Task requirements:
Could you please find each line in the records that contains the word "divine" and copy it?

Records from a data source
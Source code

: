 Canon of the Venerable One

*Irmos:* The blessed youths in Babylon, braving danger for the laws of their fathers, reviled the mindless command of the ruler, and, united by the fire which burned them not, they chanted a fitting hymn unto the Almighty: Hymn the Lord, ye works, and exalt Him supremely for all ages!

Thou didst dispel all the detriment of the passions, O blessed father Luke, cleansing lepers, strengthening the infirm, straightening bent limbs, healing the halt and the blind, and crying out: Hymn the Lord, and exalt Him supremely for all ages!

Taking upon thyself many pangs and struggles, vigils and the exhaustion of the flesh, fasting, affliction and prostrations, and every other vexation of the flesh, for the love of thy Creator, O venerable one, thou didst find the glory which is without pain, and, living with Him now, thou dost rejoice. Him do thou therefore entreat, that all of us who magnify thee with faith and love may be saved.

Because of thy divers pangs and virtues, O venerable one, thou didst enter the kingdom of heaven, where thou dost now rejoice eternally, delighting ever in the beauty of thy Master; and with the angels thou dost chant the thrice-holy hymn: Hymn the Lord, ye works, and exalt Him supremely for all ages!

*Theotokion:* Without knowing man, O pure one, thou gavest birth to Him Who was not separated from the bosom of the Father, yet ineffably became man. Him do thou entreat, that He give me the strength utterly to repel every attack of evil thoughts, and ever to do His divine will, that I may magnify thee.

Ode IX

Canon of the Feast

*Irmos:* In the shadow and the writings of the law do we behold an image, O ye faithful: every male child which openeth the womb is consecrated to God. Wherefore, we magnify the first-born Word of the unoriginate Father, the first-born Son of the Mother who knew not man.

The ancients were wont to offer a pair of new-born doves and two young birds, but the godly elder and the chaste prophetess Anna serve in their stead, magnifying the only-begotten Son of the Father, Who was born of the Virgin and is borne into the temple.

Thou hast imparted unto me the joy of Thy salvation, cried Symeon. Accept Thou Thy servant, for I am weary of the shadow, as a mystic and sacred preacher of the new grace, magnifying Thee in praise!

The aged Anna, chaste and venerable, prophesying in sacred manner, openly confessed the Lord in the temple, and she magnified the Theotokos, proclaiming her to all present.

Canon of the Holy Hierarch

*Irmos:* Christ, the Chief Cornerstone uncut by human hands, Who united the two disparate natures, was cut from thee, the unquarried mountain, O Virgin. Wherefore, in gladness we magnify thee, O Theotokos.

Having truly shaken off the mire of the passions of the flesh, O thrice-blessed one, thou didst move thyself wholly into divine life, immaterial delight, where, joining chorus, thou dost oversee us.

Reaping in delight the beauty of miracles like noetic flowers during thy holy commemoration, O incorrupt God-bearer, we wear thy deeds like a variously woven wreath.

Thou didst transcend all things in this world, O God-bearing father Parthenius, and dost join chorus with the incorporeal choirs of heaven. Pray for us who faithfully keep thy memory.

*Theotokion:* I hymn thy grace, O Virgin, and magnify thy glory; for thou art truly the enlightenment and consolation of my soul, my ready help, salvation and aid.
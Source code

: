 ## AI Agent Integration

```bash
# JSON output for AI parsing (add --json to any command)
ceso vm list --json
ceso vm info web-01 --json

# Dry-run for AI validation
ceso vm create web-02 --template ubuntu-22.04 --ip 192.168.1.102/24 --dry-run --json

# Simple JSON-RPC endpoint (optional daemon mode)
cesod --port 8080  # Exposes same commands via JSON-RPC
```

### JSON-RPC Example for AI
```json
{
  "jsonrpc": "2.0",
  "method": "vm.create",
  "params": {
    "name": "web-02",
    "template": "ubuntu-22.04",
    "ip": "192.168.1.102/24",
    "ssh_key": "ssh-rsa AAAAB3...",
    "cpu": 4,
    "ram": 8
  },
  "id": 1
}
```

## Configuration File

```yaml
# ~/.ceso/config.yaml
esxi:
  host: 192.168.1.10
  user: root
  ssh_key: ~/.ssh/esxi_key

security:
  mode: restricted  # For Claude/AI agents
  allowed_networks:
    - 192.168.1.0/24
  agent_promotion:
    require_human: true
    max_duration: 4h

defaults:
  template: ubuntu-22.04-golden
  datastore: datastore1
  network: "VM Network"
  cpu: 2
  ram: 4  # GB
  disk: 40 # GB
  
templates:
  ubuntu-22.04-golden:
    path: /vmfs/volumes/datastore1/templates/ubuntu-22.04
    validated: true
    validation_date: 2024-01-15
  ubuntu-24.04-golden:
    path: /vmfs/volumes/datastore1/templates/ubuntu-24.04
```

Solution to this problem:
*Theotokion:* Without knowing man, O pure one, thou gavest birth to Him Who was not separated from the bosom of the Father, yet ineffably became man. Him do thou entreat, that He give me the strength utterly to repel every attack of evil thoughts, and ever to do His divine will, that I may magnify thee.
Having truly shaken off the mire of the passions of the flesh, O thrice-blessed one, thou didst move thyself wholly into divine life, immaterial delight, where, joining chorus, thou dost oversee us.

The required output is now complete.